# DESCRIPTION OF THE TASK
The required output is the exact run of lines below that opens at the line with "दुर्लभं दर्शनं यस्य नरैः पापसमन्वितैः" and closes at the line with "यत्र गङ्गा महाभागा साधूनां हितकारिणी".

Start of INPUT MATERIAL

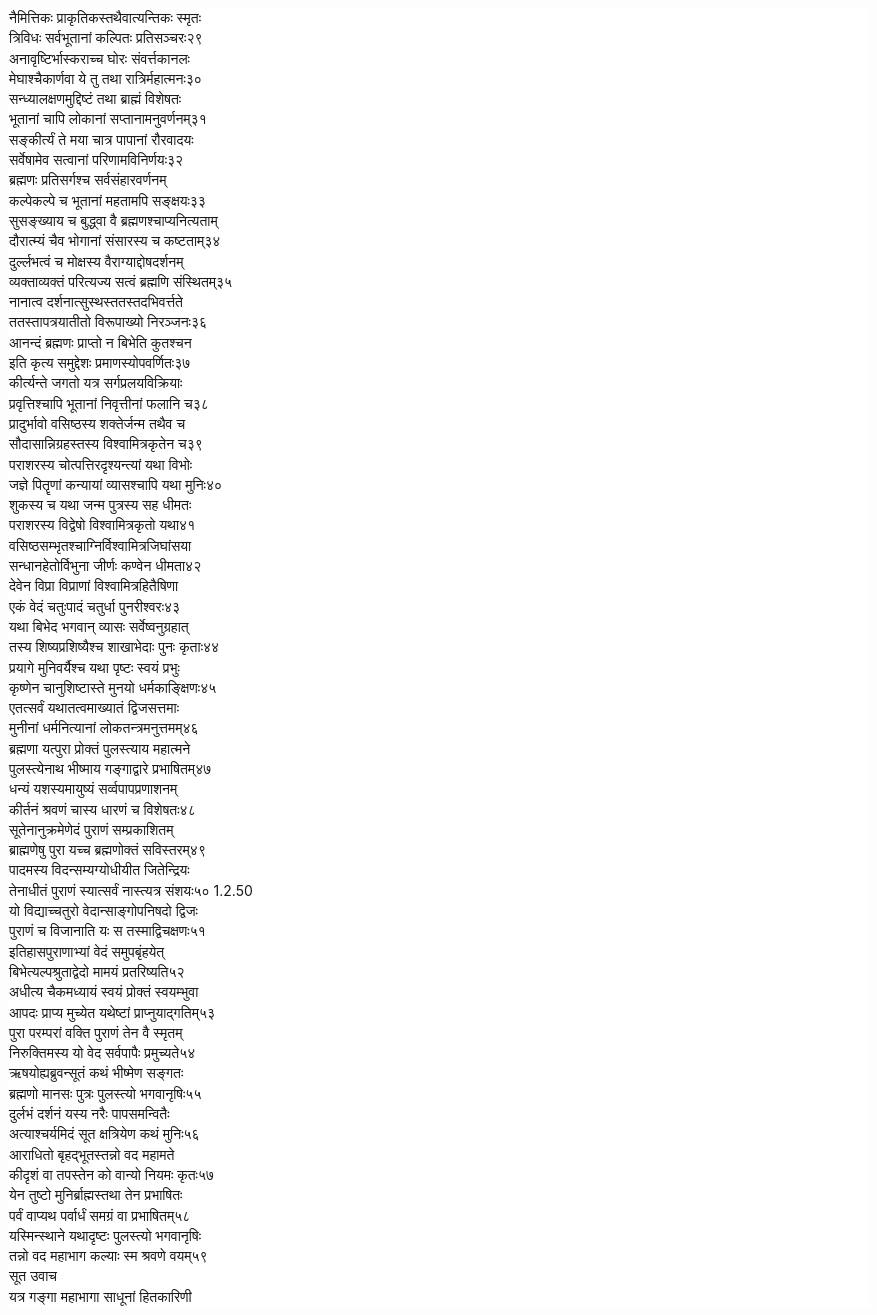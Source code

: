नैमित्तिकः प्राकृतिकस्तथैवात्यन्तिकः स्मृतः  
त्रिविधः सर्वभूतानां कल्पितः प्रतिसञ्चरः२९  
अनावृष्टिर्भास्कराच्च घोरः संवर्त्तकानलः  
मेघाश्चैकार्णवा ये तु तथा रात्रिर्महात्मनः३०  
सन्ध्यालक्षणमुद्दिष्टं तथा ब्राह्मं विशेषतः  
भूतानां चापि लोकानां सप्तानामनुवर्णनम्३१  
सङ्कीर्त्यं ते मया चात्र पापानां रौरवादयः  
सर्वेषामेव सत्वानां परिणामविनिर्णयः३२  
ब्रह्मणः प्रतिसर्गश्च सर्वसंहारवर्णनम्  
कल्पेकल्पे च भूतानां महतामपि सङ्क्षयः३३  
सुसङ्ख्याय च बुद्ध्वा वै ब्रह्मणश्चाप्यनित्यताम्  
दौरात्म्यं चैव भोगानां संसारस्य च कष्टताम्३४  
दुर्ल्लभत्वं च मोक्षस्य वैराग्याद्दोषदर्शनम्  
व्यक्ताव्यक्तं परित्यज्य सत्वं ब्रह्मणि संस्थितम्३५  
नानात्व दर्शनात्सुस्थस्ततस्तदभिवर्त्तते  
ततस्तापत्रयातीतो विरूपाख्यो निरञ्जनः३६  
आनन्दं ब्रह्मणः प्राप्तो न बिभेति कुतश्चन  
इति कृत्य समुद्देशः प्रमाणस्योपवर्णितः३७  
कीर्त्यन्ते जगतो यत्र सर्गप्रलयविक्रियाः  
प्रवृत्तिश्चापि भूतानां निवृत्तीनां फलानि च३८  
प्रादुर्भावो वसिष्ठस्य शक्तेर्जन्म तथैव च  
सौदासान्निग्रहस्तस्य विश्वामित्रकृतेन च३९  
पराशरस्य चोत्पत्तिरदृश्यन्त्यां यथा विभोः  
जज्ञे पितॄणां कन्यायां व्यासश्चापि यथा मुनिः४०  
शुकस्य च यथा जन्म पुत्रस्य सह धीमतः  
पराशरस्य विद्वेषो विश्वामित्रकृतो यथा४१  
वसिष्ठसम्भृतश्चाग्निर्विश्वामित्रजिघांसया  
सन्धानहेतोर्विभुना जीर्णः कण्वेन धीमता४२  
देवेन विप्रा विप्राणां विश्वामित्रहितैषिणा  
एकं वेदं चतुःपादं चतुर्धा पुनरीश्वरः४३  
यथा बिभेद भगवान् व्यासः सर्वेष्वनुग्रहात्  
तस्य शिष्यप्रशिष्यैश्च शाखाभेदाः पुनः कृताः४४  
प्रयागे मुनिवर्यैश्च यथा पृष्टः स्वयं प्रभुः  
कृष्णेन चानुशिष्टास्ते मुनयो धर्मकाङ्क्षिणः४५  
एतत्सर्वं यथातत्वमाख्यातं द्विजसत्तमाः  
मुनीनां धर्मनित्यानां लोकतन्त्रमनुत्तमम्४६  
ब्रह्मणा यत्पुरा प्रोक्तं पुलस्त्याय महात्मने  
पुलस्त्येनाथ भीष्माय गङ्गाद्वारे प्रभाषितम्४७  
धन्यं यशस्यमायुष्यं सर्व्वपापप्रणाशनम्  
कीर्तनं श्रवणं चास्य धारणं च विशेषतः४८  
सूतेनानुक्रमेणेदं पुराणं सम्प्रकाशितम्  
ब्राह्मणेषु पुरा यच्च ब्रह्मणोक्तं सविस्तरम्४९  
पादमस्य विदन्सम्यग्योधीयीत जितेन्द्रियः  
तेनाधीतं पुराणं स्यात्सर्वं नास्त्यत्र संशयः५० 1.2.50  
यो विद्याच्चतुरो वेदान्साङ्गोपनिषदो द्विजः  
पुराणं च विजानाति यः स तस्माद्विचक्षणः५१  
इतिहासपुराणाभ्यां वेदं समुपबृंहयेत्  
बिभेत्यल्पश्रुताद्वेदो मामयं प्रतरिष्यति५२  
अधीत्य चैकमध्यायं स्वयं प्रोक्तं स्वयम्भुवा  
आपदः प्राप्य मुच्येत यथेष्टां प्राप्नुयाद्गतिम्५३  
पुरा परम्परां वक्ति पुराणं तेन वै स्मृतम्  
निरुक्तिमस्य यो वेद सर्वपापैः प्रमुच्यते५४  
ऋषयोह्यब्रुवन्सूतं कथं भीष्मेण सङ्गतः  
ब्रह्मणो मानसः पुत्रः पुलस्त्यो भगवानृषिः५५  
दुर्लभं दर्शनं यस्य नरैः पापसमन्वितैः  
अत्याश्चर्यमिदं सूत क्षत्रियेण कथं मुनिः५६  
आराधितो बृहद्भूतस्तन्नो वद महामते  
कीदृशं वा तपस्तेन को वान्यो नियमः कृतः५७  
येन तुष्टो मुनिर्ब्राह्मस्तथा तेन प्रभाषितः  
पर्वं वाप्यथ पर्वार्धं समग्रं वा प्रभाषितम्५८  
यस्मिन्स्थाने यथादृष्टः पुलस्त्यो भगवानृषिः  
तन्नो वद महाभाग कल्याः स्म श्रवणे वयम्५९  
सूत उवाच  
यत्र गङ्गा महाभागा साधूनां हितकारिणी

End of INPUT MATERIAL
Start of INPUT MATERIAL

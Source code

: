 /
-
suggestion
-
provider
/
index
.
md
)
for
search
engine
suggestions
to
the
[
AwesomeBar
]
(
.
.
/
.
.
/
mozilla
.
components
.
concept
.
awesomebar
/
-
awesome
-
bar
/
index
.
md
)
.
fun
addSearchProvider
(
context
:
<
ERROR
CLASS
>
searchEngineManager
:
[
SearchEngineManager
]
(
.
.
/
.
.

End of INPUT MATERIAL
Start of INPUT MATERIAL

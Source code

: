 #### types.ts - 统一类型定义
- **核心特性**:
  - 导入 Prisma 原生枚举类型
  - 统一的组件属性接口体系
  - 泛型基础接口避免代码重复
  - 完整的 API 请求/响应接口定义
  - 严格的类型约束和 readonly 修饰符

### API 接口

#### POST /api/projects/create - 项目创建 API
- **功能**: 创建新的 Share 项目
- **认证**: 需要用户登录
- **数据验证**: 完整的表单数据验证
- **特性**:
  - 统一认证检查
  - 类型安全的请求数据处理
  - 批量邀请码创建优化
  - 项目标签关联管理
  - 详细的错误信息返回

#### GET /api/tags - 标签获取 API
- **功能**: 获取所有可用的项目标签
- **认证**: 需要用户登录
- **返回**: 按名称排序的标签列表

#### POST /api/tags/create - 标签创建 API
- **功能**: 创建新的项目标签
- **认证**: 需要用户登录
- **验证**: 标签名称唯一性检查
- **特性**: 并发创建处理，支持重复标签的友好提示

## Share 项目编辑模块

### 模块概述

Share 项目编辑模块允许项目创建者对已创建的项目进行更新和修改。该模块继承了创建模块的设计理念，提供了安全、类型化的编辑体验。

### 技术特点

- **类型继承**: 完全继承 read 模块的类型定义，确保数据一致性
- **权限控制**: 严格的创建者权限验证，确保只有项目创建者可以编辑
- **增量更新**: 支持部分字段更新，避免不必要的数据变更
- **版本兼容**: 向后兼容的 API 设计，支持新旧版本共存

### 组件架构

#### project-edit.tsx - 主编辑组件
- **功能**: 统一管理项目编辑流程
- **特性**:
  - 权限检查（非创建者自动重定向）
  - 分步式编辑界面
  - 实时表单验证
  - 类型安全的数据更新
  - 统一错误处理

End of INPUT MATERIAL

# EXPECTED ANSWER
दुर्लभं दर्शनं यस्य नरैः पापसमन्वितैः  
अत्याश्चर्यमिदं सूत क्षत्रियेण कथं मुनिः५६  
आराधितो बृहद्भूतस्तन्नो वद महामते  
कीदृशं वा तपस्तेन को वान्यो नियमः कृतः५७  
येन तुष्टो मुनिर्ब्राह्मस्तथा तेन प्रभाषितः  
पर्वं वाप्यथ पर्वार्धं समग्रं वा प्रभाषितम्५८  
यस्मिन्स्थाने यथादृष्टः पुलस्त्यो भगवानृषिः  
तन्नो वद महाभाग कल्याः स्म श्रवणे वयम्५९  
सूत उवाच  
यत्र गङ्गा महाभागा साधूनां हितकारिणी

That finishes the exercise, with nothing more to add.